Hij komt uit zijn stad. “Ik was meester van groep 7 in de Millinxbuurt. Dat was toen het putje van Rotterdam, maar wat genoot ik van die kinderen.” Toen werd hij adjunct-schoolhoofd in de Afrikaanderbuurt. “Ook niet een makkelijke buurt, maar ja, ik was 22. Als jonkie doe je dat gewoon en het onderwijs was en is mijn eerste, grote liefde.”

Hugo de Jonge werd later de rechterhand van OCW-bewindslieden als de CDA’ers Marja van Bijsterveldt en Maria van der Hoeven en trok de ‘kwaliteitsagenda VO’ van dat ministerie.

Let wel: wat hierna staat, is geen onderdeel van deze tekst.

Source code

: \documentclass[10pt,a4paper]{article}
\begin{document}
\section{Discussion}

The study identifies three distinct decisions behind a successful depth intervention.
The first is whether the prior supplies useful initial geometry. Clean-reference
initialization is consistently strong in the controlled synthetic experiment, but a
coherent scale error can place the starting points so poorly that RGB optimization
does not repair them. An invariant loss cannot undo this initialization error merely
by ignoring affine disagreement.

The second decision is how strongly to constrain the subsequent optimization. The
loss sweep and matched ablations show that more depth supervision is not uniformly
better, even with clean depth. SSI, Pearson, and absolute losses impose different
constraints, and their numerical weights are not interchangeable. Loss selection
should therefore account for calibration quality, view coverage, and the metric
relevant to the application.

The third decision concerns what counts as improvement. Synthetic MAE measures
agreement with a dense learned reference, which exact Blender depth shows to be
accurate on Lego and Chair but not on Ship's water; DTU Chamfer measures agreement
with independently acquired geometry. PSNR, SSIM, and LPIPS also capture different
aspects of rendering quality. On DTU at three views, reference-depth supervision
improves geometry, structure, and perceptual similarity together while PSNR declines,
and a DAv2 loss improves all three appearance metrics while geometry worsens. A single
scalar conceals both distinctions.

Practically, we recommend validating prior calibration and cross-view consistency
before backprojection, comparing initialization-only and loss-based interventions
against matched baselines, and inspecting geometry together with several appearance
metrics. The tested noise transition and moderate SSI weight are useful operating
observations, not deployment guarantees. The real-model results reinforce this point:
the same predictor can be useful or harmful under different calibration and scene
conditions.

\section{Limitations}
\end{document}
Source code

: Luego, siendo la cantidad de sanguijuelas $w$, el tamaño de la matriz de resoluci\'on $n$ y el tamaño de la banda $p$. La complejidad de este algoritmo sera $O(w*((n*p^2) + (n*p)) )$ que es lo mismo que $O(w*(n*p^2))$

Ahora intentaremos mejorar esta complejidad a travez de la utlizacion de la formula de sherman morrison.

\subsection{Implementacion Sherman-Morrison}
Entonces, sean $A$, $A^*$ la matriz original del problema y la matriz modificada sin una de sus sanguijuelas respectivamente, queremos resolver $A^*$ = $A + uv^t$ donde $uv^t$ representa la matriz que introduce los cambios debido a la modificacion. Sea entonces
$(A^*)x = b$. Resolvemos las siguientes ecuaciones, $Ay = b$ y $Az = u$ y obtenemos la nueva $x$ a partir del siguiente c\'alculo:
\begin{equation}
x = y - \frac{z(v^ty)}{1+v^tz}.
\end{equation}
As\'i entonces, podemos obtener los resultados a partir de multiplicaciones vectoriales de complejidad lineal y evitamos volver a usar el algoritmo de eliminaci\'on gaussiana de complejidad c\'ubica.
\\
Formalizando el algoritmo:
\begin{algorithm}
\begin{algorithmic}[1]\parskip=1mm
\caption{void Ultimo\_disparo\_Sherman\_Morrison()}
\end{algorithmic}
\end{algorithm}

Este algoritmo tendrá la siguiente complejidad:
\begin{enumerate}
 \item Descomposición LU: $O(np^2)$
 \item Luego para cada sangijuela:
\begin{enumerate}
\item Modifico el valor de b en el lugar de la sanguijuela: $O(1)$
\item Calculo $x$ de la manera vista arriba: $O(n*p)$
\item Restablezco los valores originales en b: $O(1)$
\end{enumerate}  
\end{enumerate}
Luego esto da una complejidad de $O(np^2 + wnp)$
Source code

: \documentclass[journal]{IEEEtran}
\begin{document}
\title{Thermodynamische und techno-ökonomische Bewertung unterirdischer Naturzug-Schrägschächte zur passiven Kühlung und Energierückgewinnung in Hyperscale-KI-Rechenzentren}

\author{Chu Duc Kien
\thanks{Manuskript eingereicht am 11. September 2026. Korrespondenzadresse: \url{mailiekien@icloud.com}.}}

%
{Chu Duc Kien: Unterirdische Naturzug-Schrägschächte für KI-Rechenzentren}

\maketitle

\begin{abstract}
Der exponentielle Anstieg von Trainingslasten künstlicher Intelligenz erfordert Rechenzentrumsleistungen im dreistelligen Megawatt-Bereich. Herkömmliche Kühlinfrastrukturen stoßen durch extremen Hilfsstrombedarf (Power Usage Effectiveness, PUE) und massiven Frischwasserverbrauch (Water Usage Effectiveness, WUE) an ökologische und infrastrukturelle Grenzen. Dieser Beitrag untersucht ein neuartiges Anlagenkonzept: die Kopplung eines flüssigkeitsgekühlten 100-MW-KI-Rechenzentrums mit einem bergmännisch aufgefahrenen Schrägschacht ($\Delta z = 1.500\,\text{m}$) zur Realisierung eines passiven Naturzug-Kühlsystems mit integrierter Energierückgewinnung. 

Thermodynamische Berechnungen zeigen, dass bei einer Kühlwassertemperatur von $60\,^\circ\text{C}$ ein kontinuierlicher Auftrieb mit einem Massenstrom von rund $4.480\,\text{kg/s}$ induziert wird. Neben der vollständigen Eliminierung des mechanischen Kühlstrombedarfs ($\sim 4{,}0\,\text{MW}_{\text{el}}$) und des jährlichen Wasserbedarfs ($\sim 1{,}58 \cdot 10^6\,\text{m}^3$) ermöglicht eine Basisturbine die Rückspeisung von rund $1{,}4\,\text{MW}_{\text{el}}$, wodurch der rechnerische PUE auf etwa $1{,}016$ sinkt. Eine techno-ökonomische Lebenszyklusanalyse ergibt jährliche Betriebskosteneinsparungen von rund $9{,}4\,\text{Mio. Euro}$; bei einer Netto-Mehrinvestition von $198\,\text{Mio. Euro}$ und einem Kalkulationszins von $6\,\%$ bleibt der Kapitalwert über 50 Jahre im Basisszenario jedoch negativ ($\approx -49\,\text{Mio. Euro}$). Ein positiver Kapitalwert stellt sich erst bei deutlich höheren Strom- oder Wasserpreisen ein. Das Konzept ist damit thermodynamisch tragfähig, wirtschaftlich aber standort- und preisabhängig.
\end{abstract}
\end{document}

Toen vroeg Rotterdam hem om wethouder Onderwijs te worden en die eerste liefde gaf de doorslag.

Een enorme slag

Of het nu in de school of in het stadhuis is, voor De Jonge geldt, dat “je nergens zoveel verschil kan maken als in deze stad met onderwijs. We maken een enorme slag, want Rotterdam echt sterker maken kan alleen met zoveel elan dankzij het onderwijs.”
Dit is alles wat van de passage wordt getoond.